Mais, dans cette affection où la sensualité occupe si peu de place, une puissance n’a pas cessé d’agir, sans laquelle le sentiment n’aurait pas eu tant de vivacité, tant de feu. Cette animatrice, c’est la jeunesse. Montaigne avait vingt-six ans lorsqu’il rencontra la Boëtie, lequel était de trois années seulement plus âgé que lui. Quatre ans plus tard, Étienne mourait. C’est dans ce temps très court et dans leur plus bel âge que se place leur alliance : ainsi doit-elle à la chaleur du sang la soudaineté avec laquelle elle est née, et sa force.

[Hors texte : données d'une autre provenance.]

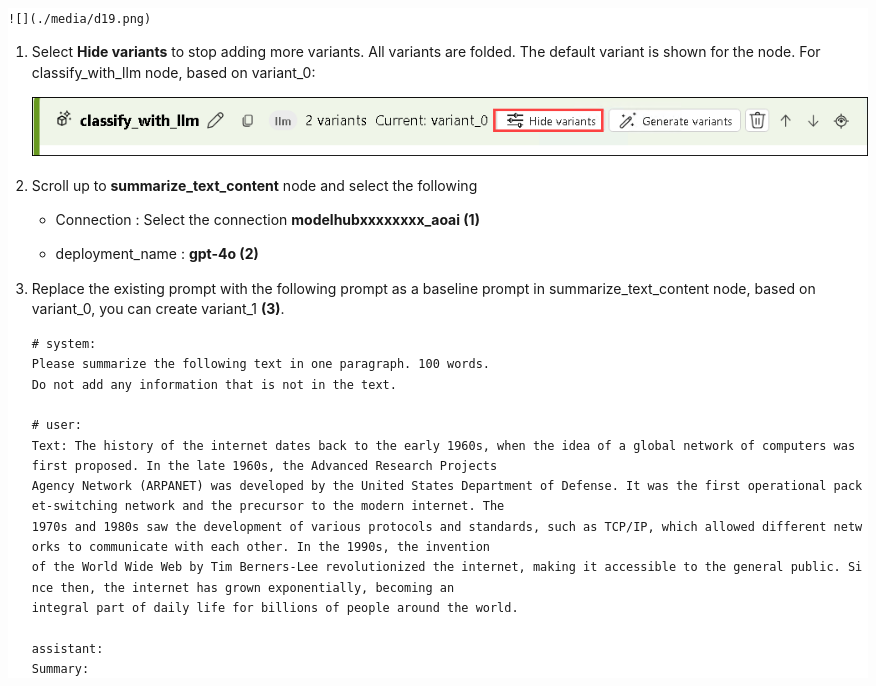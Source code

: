     ![](./media/d19.png)
     
1. Select **Hide variants** to stop adding more variants. All variants are folded. The default variant is shown for the node. For classify_with_llm node, based on variant_0:

     ![](./media/d18.png)

1. Scroll up to **summarize_text_content** node and select the following 

   - Connection : Select the connection **modelhub<inject key="DeploymentID" enableCopy="false"/>xxxxxxxx_aoai (1)**

   - deployment_name : **gpt-4o (2)**

1. Replace the existing prompt with the following prompt as a baseline prompt in summarize_text_content node, based on variant_0, you can create variant_1 **(3)**.  
     
   ```  
   # system:
   Please summarize the following text in one paragraph. 100 words.
   Do not add any information that is not in the text.

   # user:
   Text: The history of the internet dates back to the early 1960s, when the idea of a global network of computers was first proposed. In the late 1960s, the Advanced Research Projects 
   Agency Network (ARPANET) was developed by the United States Department of Defense. It was the first operational packet-switching network and the precursor to the modern internet. The 
   1970s and 1980s saw the development of various protocols and standards, such as TCP/IP, which allowed different networks to communicate with each other. In the 1990s, the invention 
   of the World Wide Web by Tim Berners-Lee revolutionized the internet, making it accessible to the general public. Since then, the internet has grown exponentially, becoming an 
   integral part of daily life for billions of people around the world.

   assistant:
   Summary:
   ```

Quand Montaigne commence d’écrire son livre, il approche de la quarantaine, et voici déjà neuf ans qu’Étienne n’est plus. Donc, ce n’est pas à proprement parler l’auteur des Essais que la Boëtie connut et aima, c’est un autre Montaigne, un Michel doué, certes, dès cette époque, d’un grand front bien meublé, mais un Michel encore tout fougueux, tout bouillonnant, plus déluré que méditatif, point livresque, faisant volontiers ses écoles hors des grimoires, dans toutes les occasions de la vie. De plus, lorsque, dans ses écrits, le Montaigne qui est le nôtre parle de son amitié pour la Boëtie comme il le ferait d’une véritable passion, ce sont des souvenirs qu’il évoque, ceux d’un temps où il n’avait pas encore délibérément choisi le doute pour oreiller à sa tête bien faite. De là cet accent qui détone d’avec la prudence ordinaire du ton, cette note qui n’est évidemment pas dans le clavier du scepticisme, émue, véhémente, pleine d’amers regrets, regret de l’incomparable ami disparu, regret aussi des flammes éteintes[3].

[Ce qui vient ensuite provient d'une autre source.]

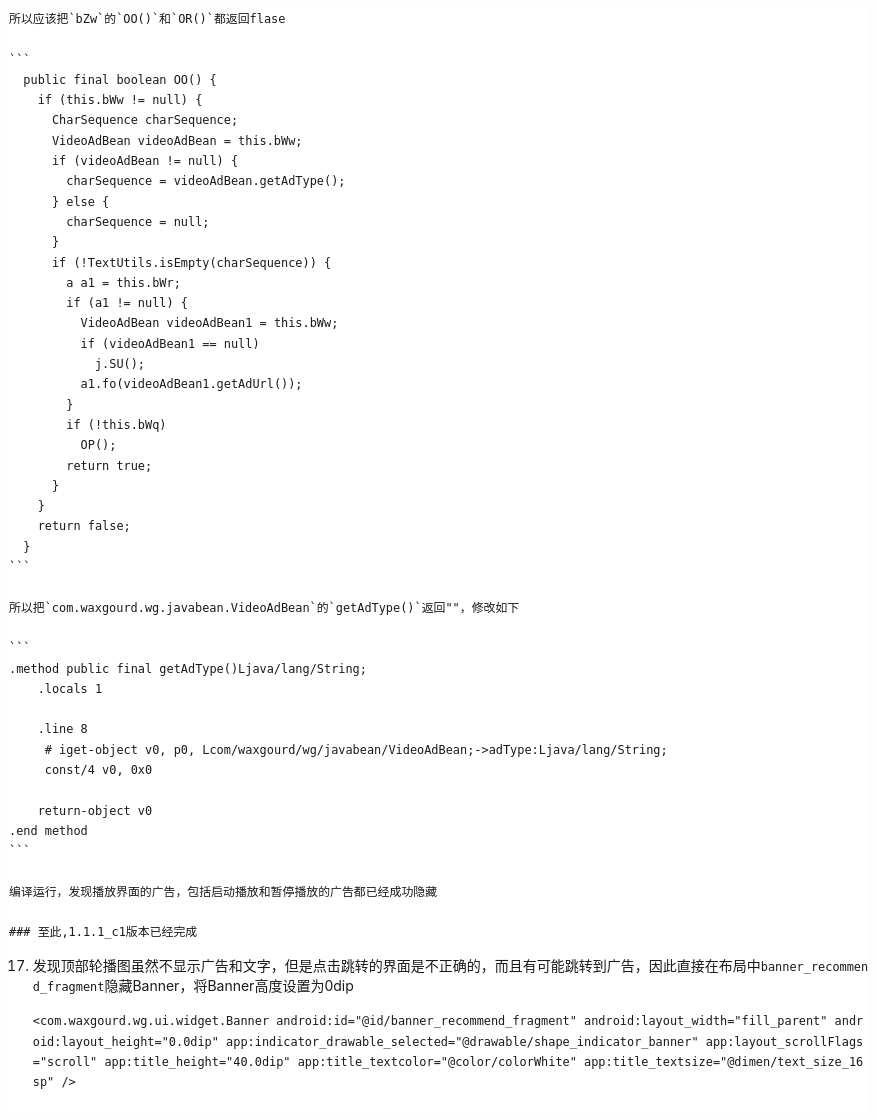     所以应该把`bZw`的`OO()`和`OR()`都返回flase

    ```
      public final boolean OO() {
        if (this.bWw != null) {
          CharSequence charSequence;
          VideoAdBean videoAdBean = this.bWw;
          if (videoAdBean != null) {
            charSequence = videoAdBean.getAdType();
          } else {
            charSequence = null;
          } 
          if (!TextUtils.isEmpty(charSequence)) {
            a a1 = this.bWr;
            if (a1 != null) {
              VideoAdBean videoAdBean1 = this.bWw;
              if (videoAdBean1 == null)
                j.SU(); 
              a1.fo(videoAdBean1.getAdUrl());
            } 
            if (!this.bWq)
              OP(); 
            return true;
          } 
        } 
        return false;
      }
    ```

    所以把`com.waxgourd.wg.javabean.VideoAdBean`的`getAdType()`返回""，修改如下

    ```
    .method public final getAdType()Ljava/lang/String;
        .locals 1

        .line 8
         # iget-object v0, p0, Lcom/waxgourd/wg/javabean/VideoAdBean;->adType:Ljava/lang/String;
         const/4 v0, 0x0
           
        return-object v0
    .end method
    ```
    
    编译运行，发现播放界面的广告，包括启动播放和暂停播放的广告都已经成功隐藏
    
    ### 至此,1.1.1_c1版本已经完成
    
17. 发现顶部轮播图虽然不显示广告和文字，但是点击跳转的界面是不正确的，而且有可能跳转到广告，因此直接在布局中`banner_recommend_fragment`隐藏Banner，将Banner高度设置为0dip

    ```
    <com.waxgourd.wg.ui.widget.Banner android:id="@id/banner_recommend_fragment" android:layout_width="fill_parent" android:layout_height="0.0dip" app:indicator_drawable_selected="@drawable/shape_indicator_banner" app:layout_scrollFlags="scroll" app:title_height="40.0dip" app:title_textcolor="@color/colorWhite" app:title_textsize="@dimen/text_size_16sp" />
                        
    ```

  1. Dans la fable des Deux Pigeons, l’ambiguïté n’est pas seulement verbale. Sainte-Beuve l’a finement noté, et la malice lui paraît charmante. Les deux pigeons, dit-il, « sont-ce deux époux ? sont-ce deux frères ? On ne sait pas bien. Ce pourrait être deux amis. Il se trouve, à la fin, que le poète a songé à des amants ». Proust aurait pu donner de la fable une autre interprétation encore.
  2. Remarquez que, dans cette hypothèse, Montaigne, tout comme un ancien, confond amitié et amour, ou plutôt incorpore l’amour à l’amitié ; l’amitié étant, des deux sentiments, celui qui seul serait assez large pour pouvoir théoriquement contenir l’autre ; ou bien, l’amitié étant la chose essentielle, l’amour la chose surajoutée.
  3. Au nombre des amitiés masculines, ardentes et pures, nouées dans la jeunesse, on peut citer encore la liaison de Michelet avec un camarade de son âge, Paul Poinsot, lequel mourut à vingt-trois ans. « Cette amitié, écrit Michelet, a quelque chose dirai-je de romantique ? qui ne se trouve ordinairement que dans l’amour. Je cherche à m’expliquer cette touchante et singulière conformité d’âme. C’est une méprise du Démiourgos qui a réalisé deux fois l’exemplaire éternel de la même âme, pour parler comme Platon ».

    J’ai lu quelque part (mais sans avoir pu contrôler si le fait est exact) que Madame Michelet aurait refusé le Panthéon pour son mari en donnant comme une des causes de son refus que Michelet était enterré près de Poinsot.

    Ce sentiment de l’amitié exaltée, Gœthe aussi l’a connu. Tout différent est le cas de Wagner et de Louis II de Bavière. D’un côté, chez le malheureux prince (prototype éclatant de l’inverti scrupuleux, esthète et mystique), un délire sensuel, mélangé d’admiration extasiée et empoisonné de remords. De l’autre, chez le grand musicien, « adorateur de la femme », lequel avait dépassé la cinquantaine à l’époque où Louis II, âgé de dix-huit ans, l’appela auprès de lui, une courtisanerie intéressée, l’égoïste sentiment d’une faveur exceptionnelle, mettant fin aux soucis d’argent, aplanissant soudain toutes les voies devant l’œuvre prodigieuse à accomplir ; peut-être aussi une revanche de l’orgueil, la satisfaction d’être, après tant de déboires, recherché par un Roi ; le sincère bonheur, enfin, de l’artiste déjà grisonnant, qui se mire soi-même, avec tout son génie, dans l’adulation d’un jeune homme extraordinaire.